Instructions for the task: This exercise calls for the records to be repeated in full, exactly as written.

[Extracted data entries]

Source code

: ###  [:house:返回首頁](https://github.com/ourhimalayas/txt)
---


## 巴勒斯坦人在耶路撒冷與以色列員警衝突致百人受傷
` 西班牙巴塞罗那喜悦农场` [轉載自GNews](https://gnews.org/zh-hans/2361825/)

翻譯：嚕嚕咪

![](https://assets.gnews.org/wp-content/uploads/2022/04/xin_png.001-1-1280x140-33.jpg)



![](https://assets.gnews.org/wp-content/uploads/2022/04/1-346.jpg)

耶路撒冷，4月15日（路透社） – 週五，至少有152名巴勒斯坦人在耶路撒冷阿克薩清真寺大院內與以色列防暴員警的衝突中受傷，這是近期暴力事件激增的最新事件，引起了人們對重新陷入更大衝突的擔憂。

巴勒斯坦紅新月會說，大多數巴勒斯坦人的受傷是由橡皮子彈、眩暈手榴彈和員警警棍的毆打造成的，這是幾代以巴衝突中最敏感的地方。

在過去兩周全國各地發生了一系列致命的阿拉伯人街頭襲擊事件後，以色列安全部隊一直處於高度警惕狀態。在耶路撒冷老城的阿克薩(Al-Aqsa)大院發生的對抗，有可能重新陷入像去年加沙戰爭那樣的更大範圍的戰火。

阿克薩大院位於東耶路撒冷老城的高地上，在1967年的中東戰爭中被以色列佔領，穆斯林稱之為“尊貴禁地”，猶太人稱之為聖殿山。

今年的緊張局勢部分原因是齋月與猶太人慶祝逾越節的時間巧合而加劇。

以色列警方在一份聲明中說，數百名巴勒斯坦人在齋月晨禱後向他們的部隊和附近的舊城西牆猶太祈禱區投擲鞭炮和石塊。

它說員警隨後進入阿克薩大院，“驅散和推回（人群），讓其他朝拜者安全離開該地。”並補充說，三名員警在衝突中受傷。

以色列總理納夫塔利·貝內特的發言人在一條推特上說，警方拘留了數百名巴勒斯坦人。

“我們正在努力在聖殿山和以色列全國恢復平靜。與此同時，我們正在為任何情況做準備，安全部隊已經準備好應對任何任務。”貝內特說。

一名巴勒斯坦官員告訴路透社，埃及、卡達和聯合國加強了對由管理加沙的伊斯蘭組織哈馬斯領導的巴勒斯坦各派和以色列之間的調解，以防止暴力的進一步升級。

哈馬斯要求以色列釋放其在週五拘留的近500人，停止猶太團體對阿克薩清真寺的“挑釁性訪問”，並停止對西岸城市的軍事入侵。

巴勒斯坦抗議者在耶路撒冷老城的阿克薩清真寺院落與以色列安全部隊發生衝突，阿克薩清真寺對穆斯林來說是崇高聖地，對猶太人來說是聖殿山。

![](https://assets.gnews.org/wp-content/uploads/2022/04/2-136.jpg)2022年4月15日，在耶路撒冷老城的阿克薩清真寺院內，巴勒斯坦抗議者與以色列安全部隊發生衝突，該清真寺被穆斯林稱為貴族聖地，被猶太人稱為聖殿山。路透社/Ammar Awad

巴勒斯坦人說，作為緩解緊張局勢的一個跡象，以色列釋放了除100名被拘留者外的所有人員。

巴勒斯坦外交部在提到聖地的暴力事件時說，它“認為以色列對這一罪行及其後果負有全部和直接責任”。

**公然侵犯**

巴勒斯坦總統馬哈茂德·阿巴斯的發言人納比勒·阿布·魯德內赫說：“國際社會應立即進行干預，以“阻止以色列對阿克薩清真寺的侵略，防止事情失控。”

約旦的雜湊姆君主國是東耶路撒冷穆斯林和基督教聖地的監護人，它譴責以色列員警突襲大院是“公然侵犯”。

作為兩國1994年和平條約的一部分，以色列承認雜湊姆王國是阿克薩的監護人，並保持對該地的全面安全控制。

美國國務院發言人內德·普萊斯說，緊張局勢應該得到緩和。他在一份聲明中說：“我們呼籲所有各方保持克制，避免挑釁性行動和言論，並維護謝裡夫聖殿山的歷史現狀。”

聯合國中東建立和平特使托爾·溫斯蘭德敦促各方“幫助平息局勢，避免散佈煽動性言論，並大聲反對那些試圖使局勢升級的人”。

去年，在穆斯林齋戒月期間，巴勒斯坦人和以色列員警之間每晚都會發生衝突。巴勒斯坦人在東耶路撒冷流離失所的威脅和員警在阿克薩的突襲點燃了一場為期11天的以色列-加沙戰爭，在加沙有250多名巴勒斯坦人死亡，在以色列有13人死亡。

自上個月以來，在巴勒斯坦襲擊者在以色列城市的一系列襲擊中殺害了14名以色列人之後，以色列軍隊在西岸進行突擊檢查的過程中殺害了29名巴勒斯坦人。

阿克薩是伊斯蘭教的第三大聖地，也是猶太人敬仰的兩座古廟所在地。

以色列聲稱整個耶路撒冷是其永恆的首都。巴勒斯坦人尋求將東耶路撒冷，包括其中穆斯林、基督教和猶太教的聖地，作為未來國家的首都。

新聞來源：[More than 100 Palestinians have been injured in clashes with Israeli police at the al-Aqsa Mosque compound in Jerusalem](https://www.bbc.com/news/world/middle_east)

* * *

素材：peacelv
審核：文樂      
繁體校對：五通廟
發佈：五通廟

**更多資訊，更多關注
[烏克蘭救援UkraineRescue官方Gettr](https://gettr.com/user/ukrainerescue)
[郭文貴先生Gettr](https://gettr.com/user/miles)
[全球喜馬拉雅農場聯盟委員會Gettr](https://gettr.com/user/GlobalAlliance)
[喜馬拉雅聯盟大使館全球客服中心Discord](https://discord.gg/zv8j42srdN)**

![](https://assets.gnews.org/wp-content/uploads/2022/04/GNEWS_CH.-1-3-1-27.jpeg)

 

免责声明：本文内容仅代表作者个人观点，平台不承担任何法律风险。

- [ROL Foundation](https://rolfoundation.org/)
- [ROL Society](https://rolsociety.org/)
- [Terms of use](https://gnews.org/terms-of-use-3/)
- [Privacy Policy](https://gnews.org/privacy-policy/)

Answer for this exercise:
Source code

: ###  [:house:返回首頁](https://github.com/ourhimalayas/txt)
---


## 巴勒斯坦人在耶路撒冷與以色列員警衝突致百人受傷
` 西班牙巴塞罗那喜悦农场` [轉載自GNews](https://gnews.org/zh-hans/2361825/)

翻譯：嚕嚕咪

![](https://assets.gnews.org/wp-content/uploads/2022/04/xin_png.001-1-1280x140-33.jpg)



![](https://assets.gnews.org/wp-content/uploads/2022/04/1-346.jpg)

耶路撒冷，4月15日（路透社） – 週五，至少有152名巴勒斯坦人在耶路撒冷阿克薩清真寺大院內與以色列防暴員警的衝突中受傷，這是近期暴力事件激增的最新事件，引起了人們對重新陷入更大衝突的擔憂。

巴勒斯坦紅新月會說，大多數巴勒斯坦人的受傷是由橡皮子彈、眩暈手榴彈和員警警棍的毆打造成的，這是幾代以巴衝突中最敏感的地方。

在過去兩周全國各地發生了一系列致命的阿拉伯人街頭襲擊事件後，以色列安全部隊一直處於高度警惕狀態。在耶路撒冷老城的阿克薩(Al-Aqsa)大院發生的對抗，有可能重新陷入像去年加沙戰爭那樣的更大範圍的戰火。

阿克薩大院位於東耶路撒冷老城的高地上，在1967年的中東戰爭中被以色列佔領，穆斯林稱之為“尊貴禁地”，猶太人稱之為聖殿山。

今年的緊張局勢部分原因是齋月與猶太人慶祝逾越節的時間巧合而加劇。

以色列警方在一份聲明中說，數百名巴勒斯坦人在齋月晨禱後向他們的部隊和附近的舊城西牆猶太祈禱區投擲鞭炮和石塊。

它說員警隨後進入阿克薩大院，“驅散和推回（人群），讓其他朝拜者安全離開該地。”並補充說，三名員警在衝突中受傷。

以色列總理納夫塔利·貝內特的發言人在一條推特上說，警方拘留了數百名巴勒斯坦人。

“我們正在努力在聖殿山和以色列全國恢復平靜。與此同時，我們正在為任何情況做準備，安全部隊已經準備好應對任何任務。”貝內特說。

一名巴勒斯坦官員告訴路透社，埃及、卡達和聯合國加強了對由管理加沙的伊斯蘭組織哈馬斯領導的巴勒斯坦各派和以色列之間的調解，以防止暴力的進一步升級。

哈馬斯要求以色列釋放其在週五拘留的近500人，停止猶太團體對阿克薩清真寺的“挑釁性訪問”，並停止對西岸城市的軍事入侵。

巴勒斯坦抗議者在耶路撒冷老城的阿克薩清真寺院落與以色列安全部隊發生衝突，阿克薩清真寺對穆斯林來說是崇高聖地，對猶太人來說是聖殿山。

![](https://assets.gnews.org/wp-content/uploads/2022/04/2-136.jpg)2022年4月15日，在耶路撒冷老城的阿克薩清真寺院內，巴勒斯坦抗議者與以色列安全部隊發生衝突，該清真寺被穆斯林稱為貴族聖地，被猶太人稱為聖殿山。路透社/Ammar Awad

巴勒斯坦人說，作為緩解緊張局勢的一個跡象，以色列釋放了除100名被拘留者外的所有人員。

巴勒斯坦外交部在提到聖地的暴力事件時說，它“認為以色列對這一罪行及其後果負有全部和直接責任”。

**公然侵犯**

巴勒斯坦總統馬哈茂德·阿巴斯的發言人納比勒·阿布·魯德內赫說：“國際社會應立即進行干預，以“阻止以色列對阿克薩清真寺的侵略，防止事情失控。”

約旦的雜湊姆君主國是東耶路撒冷穆斯林和基督教聖地的監護人，它譴責以色列員警突襲大院是“公然侵犯”。

作為兩國1994年和平條約的一部分，以色列承認雜湊姆王國是阿克薩的監護人，並保持對該地的全面安全控制。

美國國務院發言人內德·普萊斯說，緊張局勢應該得到緩和。他在一份聲明中說：“我們呼籲所有各方保持克制，避免挑釁性行動和言論，並維護謝裡夫聖殿山的歷史現狀。”

聯合國中東建立和平特使托爾·溫斯蘭德敦促各方“幫助平息局勢，避免散佈煽動性言論，並大聲反對那些試圖使局勢升級的人”。

去年，在穆斯林齋戒月期間，巴勒斯坦人和以色列員警之間每晚都會發生衝突。巴勒斯坦人在東耶路撒冷流離失所的威脅和員警在阿克薩的突襲點燃了一場為期11天的以色列-加沙戰爭，在加沙有250多名巴勒斯坦人死亡，在以色列有13人死亡。

自上個月以來，在巴勒斯坦襲擊者在以色列城市的一系列襲擊中殺害了14名以色列人之後，以色列軍隊在西岸進行突擊檢查的過程中殺害了29名巴勒斯坦人。

阿克薩是伊斯蘭教的第三大聖地，也是猶太人敬仰的兩座古廟所在地。

以色列聲稱整個耶路撒冷是其永恆的首都。巴勒斯坦人尋求將東耶路撒冷，包括其中穆斯林、基督教和猶太教的聖地，作為未來國家的首都。

新聞來源：[More than 100 Palestinians have been injured in clashes with Israeli police at the al-Aqsa Mosque compound in Jerusalem](https://www.bbc.com/news/world/middle_east)

* * *

素材：peacelv
審核：文樂      
繁體校對：五通廟
發佈：五通廟

**更多資訊，更多關注
[烏克蘭救援UkraineRescue官方Gettr](https://gettr.com/user/ukrainerescue)
[郭文貴先生Gettr](https://gettr.com/user/miles)
[全球喜馬拉雅農場聯盟委員會Gettr](https://gettr.com/user/GlobalAlliance)
[喜馬拉雅聯盟大使館全球客服中心Discord](https://discord.gg/zv8j42srdN)**

![](https://assets.gnews.org/wp-content/uploads/2022/04/GNEWS_CH.-1-3-1-27.jpeg)

 

免责声明：本文内容仅代表作者个人观点，平台不承担任何法律风险。

- [ROL Foundation](https://rolfoundation.org/)
- [ROL Society](https://rolsociety.org/)
- [Terms of use](https://gnews.org/terms-of-use-3/)
- [Privacy Policy](https://gnews.org/privacy-policy/)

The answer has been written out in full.